**Problem details**: Once you have read the records below, write them all out exactly as given.

BEGIN Entries shown

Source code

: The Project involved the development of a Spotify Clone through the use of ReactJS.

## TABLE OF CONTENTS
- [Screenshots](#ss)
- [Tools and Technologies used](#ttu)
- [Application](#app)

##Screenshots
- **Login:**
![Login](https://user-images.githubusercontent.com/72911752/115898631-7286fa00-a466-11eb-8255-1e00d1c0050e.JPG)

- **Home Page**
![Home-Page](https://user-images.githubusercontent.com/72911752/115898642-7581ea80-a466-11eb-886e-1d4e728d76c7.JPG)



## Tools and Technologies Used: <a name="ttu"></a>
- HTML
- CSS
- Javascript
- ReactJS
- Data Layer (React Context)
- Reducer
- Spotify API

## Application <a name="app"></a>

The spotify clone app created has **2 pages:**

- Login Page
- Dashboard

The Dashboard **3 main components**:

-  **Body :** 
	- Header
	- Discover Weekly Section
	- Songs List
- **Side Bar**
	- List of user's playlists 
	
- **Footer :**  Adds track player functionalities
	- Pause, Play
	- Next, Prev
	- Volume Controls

END Entries shown

**Output below**:
Source code

: The Project involved the development of a Spotify Clone through the use of ReactJS.

## TABLE OF CONTENTS
- [Screenshots](#ss)
- [Tools and Technologies used](#ttu)
- [Application](#app)

##Screenshots
- **Login:**
![Login](https://user-images.githubusercontent.com/72911752/115898631-7286fa00-a466-11eb-8255-1e00d1c0050e.JPG)

- **Home Page**
![Home-Page](https://user-images.githubusercontent.com/72911752/115898642-7581ea80-a466-11eb-886e-1d4e728d76c7.JPG)



## Tools and Technologies Used: <a name="ttu"></a>
- HTML
- CSS
- Javascript
- ReactJS
- Data Layer (React Context)
- Reducer
- Spotify API

## Application <a name="app"></a>

The spotify clone app created has **2 pages:**

- Login Page
- Dashboard

The Dashboard **3 main components**:

-  **Body :** 
	- Header
	- Discover Weekly Section
	- Songs List
- **Side Bar**
	- List of user's playlists 
	
- **Footer :**  Adds track player functionalities
	- Pause, Play
	- Next, Prev
	- Volume Controls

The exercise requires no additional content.